→ **Input material**

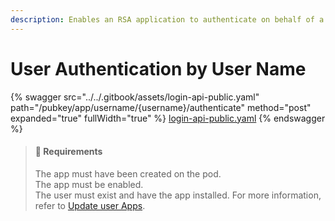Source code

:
 ```yaml
---
description: Enables an RSA application to authenticate on behalf of a particular user.
---
```


# User Authentication by User Name

{% swagger src="../../.gitbook/assets/login-api-public.yaml" path="/pubkey/app/username/{username}/authenticate" method="post" expanded="true" fullWidth="true" %}
[login-api-public.yaml](../../.gitbook/assets/login-api-public.yaml)
{% endswagger %}

> #### 📘 Requirements
>
> The app must have been created on the pod.\
> The app must be enabled.\
> The user must exist and have the app installed. For more information, refer to [Update user Apps](../apps-entitlements/partial-update-user-apps.md).
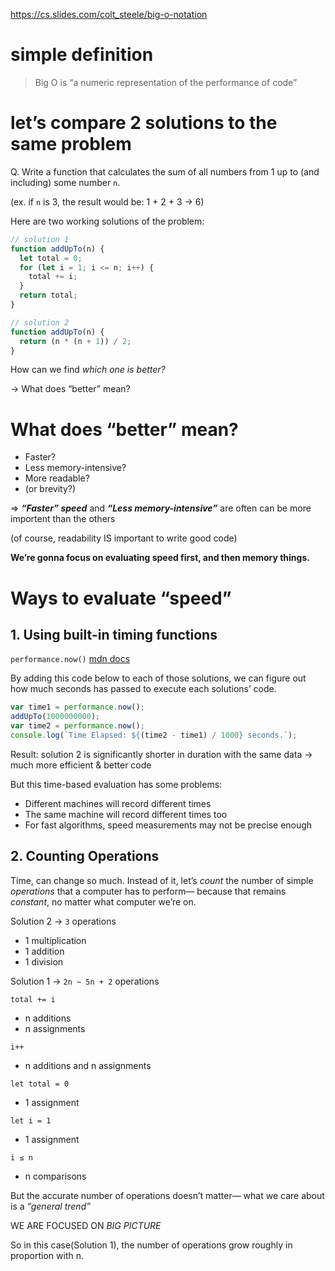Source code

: https://cs.slides.com/colt_steele/big-o-notation

# simple definition

> Big O is “a numeric representation of the performance of code”

# let’s compare 2 solutions to the same problem

Q. Write a function that calculates the sum of all numbers from 1 up to (and including) some number `n`.

(ex. if `n` is 3, the result would be: 1 + 2 + 3 → 6)

Here are two working solutions of the problem:

```jsx
// solution 1
function addUpTo(n) {
  let total = 0;
  for (let i = 1; i <= n; i++) {
    total += i;
  }
  return total;
}
```

```jsx
// solution 2
function addUpTo(n) {
  return (n * (n + 1)) / 2;
}
```

How can we find _which one is better?_

→ What does “better” mean?

# What does “better” mean?

- Faster?
- Less memory-intensive?
- More readable?
- (or brevity?)

⇒ **_“Faster” speed_** and **_“Less memory-intensive”_** are often can be more importent than the others

(of course, readability IS important to write good code)

**We’re gonna focus on evaluating speed first, and then memory things.**

# Ways to evaluate “speed”

## 1. Using built-in timing functions

`performance.now()` [mdn docs](https://developer.mozilla.org/ko/docs/Web/API/Performance/now)

By adding this code below to each of those solutions, we can figure out how much seconds has passed to execute each solutions’ code.

```jsx
var time1 = performance.now();
addUpTo(1000000000);
var time2 = performance.now();
console.log(`Time Elapsed: ${(time2 - time1) / 1000} seconds.`);
```

Result: solution 2 is significantly shorter in duration with the same data
→ much more efficient & better code

But this time-based evaluation has some problems:

- Different machines will record different times
- The same machine will record different times too
- For fast algorithms, speed measurements may not be precise enough

## 2. Counting Operations

Time, can change so much. Instead of it, let’s _count_ the number of simple _operations_ that a computer has to perform— because that remains _constant_, no matter what computer we’re on.

Solution 2 → `3` operations

- 1 multiplication
- 1 addition
- 1 division

Solution 1 → `2n ~ 5n + 2` operations

`total += i`

- n additions
- n assignments

`i++`

- n additions and n assignments

`let total = 0`

- 1 assignment

`let i = 1`

- 1 assignment

`i ≤ n`

- n comparisons

But the accurate number of operations doesn’t matter— what we care about is a _“general trend”_

WE ARE FOCUSED ON _BIG PICTURE_

So in this case(Solution 1), the number of operations grow roughly in proportion with n.
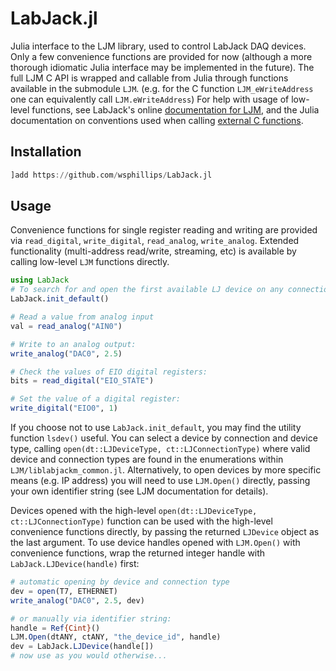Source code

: # LabJack.jl
Julia interface to the LJM library, used to control LabJack DAQ devices. Only a few
convenience functions are provided for now (although a more thorough idiomatic Julia
interface may be implemented in the future). The full LJM C API is wrapped and callable from Julia
through functions available in the submodule `LJM`. (e.g. for the C function
`LJM_eWriteAddress` one can equivalently call `LJM.eWriteAddress`) For help with usage of low-level
functions, see LabJack's online [documentation for LJM](https://labjack.com/support/software/api/ljm), and the Julia documentation on
conventions used when calling [external C functions](https://docs.julialang.org/en/v1/manual/calling-c-and-fortran-code/).

## Installation
```julia
]add https://github.com/wsphillips/LabJack.jl
```
## Usage
Convenience functions for single register reading and writing are provided via
`read_digital`, `write_digital`, `read_analog`, `write_analog`. Extended functionality
(multi-address read/write, streaming, etc) is available by calling low-level `LJM` functions directly.

```julia
using LabJack
# To search for and open the first available LJ device on any connection type:
LabJack.init_default()

# Read a value from analog input
val = read_analog("AIN0")

# Write to an analog output:
write_analog("DAC0", 2.5)

# Check the values of EIO digital registers:
bits = read_digital("EIO_STATE")

# Set the value of a digital register:
write_digital("EIO0", 1)
```
If you choose not to use `LabJack.init_default`, you may find the utility function `lsdev()`
useful. You can select a device by connection and device type, calling
`open(dt::LJDeviceType, ct::LJConnectionType)` where valid device and connection types are
found in the enumerations within `LJM/liblabjackm_common.jl`. Alternatively, to open devices
by more specific means (e.g. IP address) you will need to use `LJM.Open()` directly,
passing your own identifier string (see LJM documentation for details). 

Devices opened with the high-level `open(dt::LJDeviceType, ct::LJConnectionType)` function
can be used with the high-level convenience functions directly, by passing the returned
`LJDevice` object as the last argument. To use device handles opened with `LJM.Open()` with convenience functions, 
wrap the returned integer handle with `LabJack.LJDevice(handle)` first:

```julia
# automatic opening by device and connection type
dev = open(T7, ETHERNET)
write_analog("DAC0", 2.5, dev)

# or manually via identifier string:
handle = Ref{Cint}()
LJM.Open(dtANY, ctANY, "the_device_id", handle)
dev = LabJack.LJDevice(handle[])
# now use as you would otherwise...
```

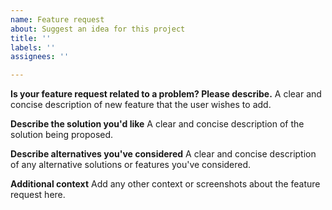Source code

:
 ```yaml
---
name: Feature request
about: Suggest an idea for this project
title: ''
labels: ''
assignees: ''

---
```


**Is your feature request related to a problem? Please describe.**
A clear and concise description of new feature that the user wishes to add.

**Describe the solution you'd like**
A clear and concise description of the solution being proposed.

**Describe alternatives you've considered**
A clear and concise description of any alternative solutions or features you've considered.

**Additional context**
Add any other context or screenshots about the feature request here.
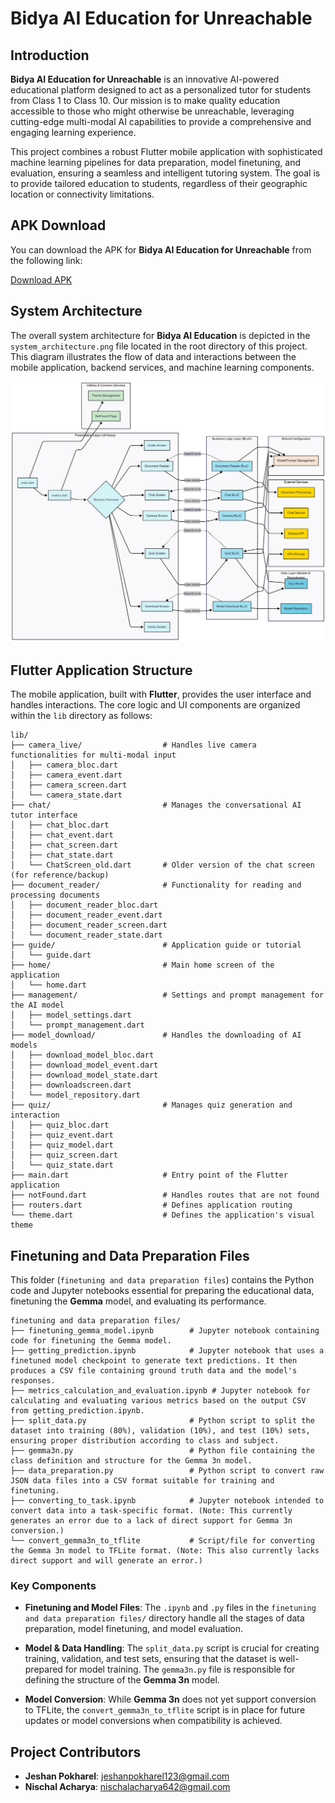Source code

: # Bidya AI Education for Unreachable

## Introduction

**Bidya AI Education for Unreachable** is an innovative AI-powered educational platform designed to act as a personalized tutor for students from Class 1 to Class 10. Our mission is to make quality education accessible to those who might otherwise be unreachable, leveraging cutting-edge multi-modal AI capabilities to provide a comprehensive and engaging learning experience.

This project combines a robust Flutter mobile application with sophisticated machine learning pipelines for data preparation, model finetuning, and evaluation, ensuring a seamless and intelligent tutoring system. The goal is to provide tailored education to students, regardless of their geographic location or connectivity limitations.

## APK Download

You can download the APK for **Bidya AI Education for Unreachable** from the following link:

[Download APK](https://drive.google.com/file/d/1rIDyCr9DXyt__-CzF05L5qmpEArc4obD/view?usp=sharing)

## System Architecture

The overall system architecture for **Bidya AI Education** is depicted in the `system_architecture.png` file located in the root directory of this project. This diagram illustrates the flow of data and interactions between the mobile application, backend services, and machine learning components.

![System Architecture](system_architecture.png)


## Flutter Application Structure

The mobile application, built with **Flutter**, provides the user interface and handles interactions. The core logic and UI components are organized within the `lib` directory as follows:

```plaintext
lib/
├── camera_live/                  # Handles live camera functionalities for multi-modal input
│   ├── camera_bloc.dart
│   ├── camera_event.dart
│   ├── camera_screen.dart
│   └── camera_state.dart
├── chat/                         # Manages the conversational AI tutor interface
│   ├── chat_bloc.dart
│   ├── chat_event.dart
│   ├── chat_screen.dart
│   ├── chat_state.dart
│   └── ChatScreen_old.dart       # Older version of the chat screen (for reference/backup)
├── document_reader/              # Functionality for reading and processing documents
│   ├── document_reader_bloc.dart
│   ├── document_reader_event.dart
│   ├── document_reader_screen.dart
│   └── document_reader_state.dart
├── guide/                        # Application guide or tutorial
│   └── guide.dart
├── home/                         # Main home screen of the application
│   └── home.dart
├── management/                   # Settings and prompt management for the AI model
│   ├── model_settings.dart
│   └── prompt_management.dart
├── model_download/               # Handles the downloading of AI models
│   ├── download_model_bloc.dart
│   ├── download_model_event.dart
│   ├── download_model_state.dart
│   ├── downloadscreen.dart
│   └── model_repository.dart
├── quiz/                         # Manages quiz generation and interaction
│   ├── quiz_bloc.dart
│   ├── quiz_event.dart
│   ├── quiz_model.dart
│   ├── quiz_screen.dart
│   └── quiz_state.dart
├── main.dart                     # Entry point of the Flutter application
├── notFound.dart                 # Handles routes that are not found
├── routers.dart                  # Defines application routing
└── theme.dart                    # Defines the application's visual theme
```

## Finetuning and Data Preparation Files

This folder (`finetuning and data preparation files`) contains the Python code and Jupyter notebooks essential for preparing the educational data, finetuning the **Gemma** model, and evaluating its performance.

```plaintext
finetuning and data preparation files/
├── finetuning_gemma_model.ipynb        # Jupyter notebook containing code for finetuning the Gemma model.
├── getting_prediction.ipynb            # Jupyter notebook that uses a finetuned model checkpoint to generate text predictions. It then produces a CSV file containing ground truth data and the model's responses.
├── metrics_calculation_and_evaluation.ipynb # Jupyter notebook for calculating and evaluating various metrics based on the output CSV from getting_prediction.ipynb.
├── split_data.py                       # Python script to split the dataset into training (80%), validation (10%), and test (10%) sets, ensuring proper distribution according to class and subject.
├── gemma3n.py                          # Python file containing the class definition and structure for the Gemma 3n model.
├── data_preparation.py                 # Python script to convert raw JSON data files into a CSV format suitable for training and finetuning.
├── converting_to_task.ipynb            # Jupyter notebook intended to convert data into a task-specific format. (Note: This currently generates an error due to a lack of direct support for Gemma 3n conversion.)
└── convert_gemma3n_to_tflite           # Script/file for converting the Gemma 3n model to TFLite format. (Note: This also currently lacks direct support and will generate an error.)
```
### Key Components

- **Finetuning and Model Files**: The `.ipynb` and `.py` files in the `finetuning and data preparation files/` directory handle all the stages of data preparation, model finetuning, and model evaluation.

- **Model & Data Handling**: The `split_data.py` script is crucial for creating training, validation, and test sets, ensuring that the dataset is well-prepared for model training. The `gemma3n.py` file is responsible for defining the structure of the **Gemma 3n** model.

- **Model Conversion**: While **Gemma 3n** does not yet support conversion to TFLite, the `convert_gemma3n_to_tflite` script is in place for future updates or model conversions when compatibility is achieved.

## Project Contributors

- **Jeshan Pokharel**: jeshanpokharel123@gmail.com
- **Nischal Acharya**: nischalacharya642@gmail.com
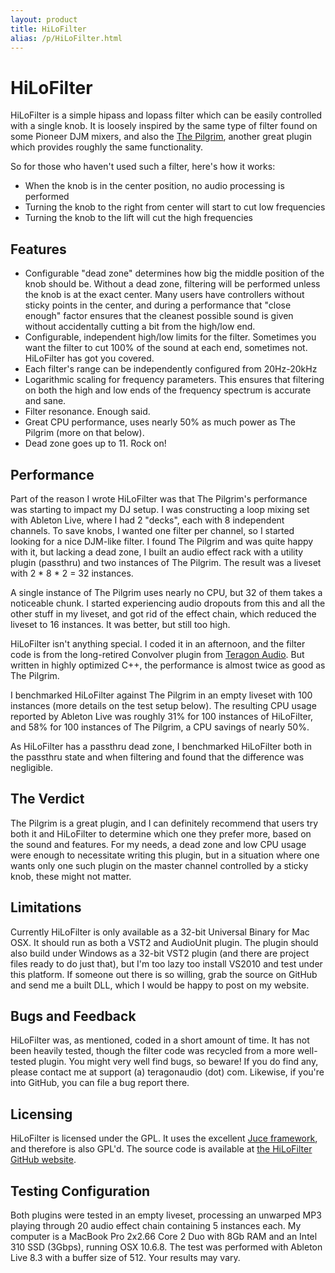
 ```yaml
---
layout: product
title: HiLoFilter
alias: /p/HiLoFilter.html
---
```


HiLoFilter
==========

HiLoFilter is a simple hipass and lopass filter which can be easily controlled
with a single knob. It is loosely inspired by the same type of filter found on
some Pioneer DJM mixers, and also the [The Pilgrim][1], another great plugin
which provides roughly the same functionality.

So for those who haven't used such a filter, here's how it works:

* When the knob is in the center position, no audio processing is performed
* Turning the knob to the right from center will start to cut low frequencies
* Turning the knob to the lift will cut the high frequencies

Features
--------

* Configurable "dead zone" determines how big the middle position of the knob
  should be. Without a dead zone, filtering will be performed unless the knob
  is at the exact center. Many users have controllers without sticky points in
  the center, and during a performance that "close enough" factor ensures that
  the cleanest possible sound is given without accidentally cutting a bit from
  the high/low end.
* Configurable, independent high/low limits for the filter. Sometimes you want
  the filter to cut 100% of the sound at each end, sometimes not. HiLoFilter
  has got you covered.
* Each filter's range can be independently configured from 20Hz-20kHz
* Logarithmic scaling for frequency parameters. This ensures that filtering on
  both the high and low ends of the frequency spectrum is accurate and sane.
* Filter resonance. Enough said.
* Great CPU performance, uses nearly 50% as much power as The Pilgrim (more on
  that below).
* Dead zone goes up to 11. Rock on!

Performance
-----------

Part of the reason I wrote HiLoFilter was that The Pilgrim's performance
was starting to impact my DJ setup. I was constructing a loop mixing set with
Ableton Live, where I had 2 "decks", each with 8 independent channels. To save
knobs, I wanted one filter per channel, so I started looking for a nice
DJM-like filter. I found The Pilgrim and was quite happy with it, but lacking
a dead zone, I built an audio effect rack with a utility plugin (passthru) and
two instances of The Pilgrim. The result was a liveset with 2 * 8 * 2 = 32
instances.

A single instance of The Pilgrim uses nearly no CPU, but 32 of them takes a
noticeable chunk. I started experiencing audio dropouts from this and all the
other stuff in my liveset, and got rid of the effect chain, which reduced the
liveset to 16 instances. It was better, but still too high.

HiLoFilter isn't anything special. I coded it in an afternoon, and the filter
code is from the long-retired Convolver plugin from [Teragon Audio][2].  But
written in highly optimized C++, the performance is almost twice as good as
The Pilgrim.

I benchmarked HiLoFilter against The Pilgrim in an empty liveset with 100
instances (more details on the test setup below). The resulting CPU usage
reported by Ableton Live was roughly 31% for 100 instances of HiLoFilter, and
58% for 100 instances of The Pilgrim, a CPU savings of nearly 50%.

As HiLoFilter has a passthru dead zone, I benchmarked HiLoFilter both in the
passthru state and when filtering and found that the difference was
negligible.

The Verdict
-----------

The Pilgrim is a great plugin, and I can definitely recommend that users try
both it and HiLoFilter to determine which one they prefer more, based on the
sound and features. For my needs, a dead zone and low CPU usage were enough to
necessitate writing this plugin, but in a situation where one wants only one
such plugin on the master channel controlled by a sticky knob, these might not
matter.

Limitations
-----------

Currently HiLoFilter is only available as a 32-bit Universal Binary for Mac
OSX. It should run as both a VST2 and AudioUnit plugin. The plugin should also
build under Windows as a 32-bit VST2 plugin (and there are project files ready
to do just that), but I'm too lazy too install VS2010 and test under this
platform. If someone out there is so willing, grab the source on GitHub and
send me a built DLL, which I would be happy to post on my website.

Bugs and Feedback
-----------------

HiLoFilter was, as mentioned, coded in a short amount of time. It has not been
heavily tested, though the filter code was recycled from a more well-tested
plugin. You might very well find bugs, so beware! If you do find any, please
contact me at support (a) teragonaudio (dot) com. Likewise, if you're into
GitHub, you can file a bug report there.

Licensing
---------

HiLoFilter is licensed under the GPL. It uses the excellent [Juce
framework][3], and therefore is also GPL'd. The source
code is available at [the HiLoFilter GitHub website][4].

Testing Configuration
---------------------

Both plugins were tested in an empty liveset, processing an unwarped MP3
playing through 20 audio effect chain containing 5 instances each. My computer
is a MacBook Pro 2x2.66 Core 2 Duo with 8Gb RAM and an Intel 310 SSD (3Gbps),
running OSX 10.6.8. The test was performed with Ableton Live 8.3 with a buffer
size of 512. Your results may vary.


[1]: http://arcticanaudio.com/effects/thepilgrim.html
[2]: http://teragonaudio.com
[3]: http://rawmaterialsoftware.com/juce
[4]: http://github.com/teragonaudio/HiLoFilter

→ **What to do**
Copy every line of the data where "controlled" is found.

→ **Response to the task**
HiLoFilter is a simple hipass and lopass filter which can be easily controlled
such plugin on the master channel controlled by a sticky knob, these might not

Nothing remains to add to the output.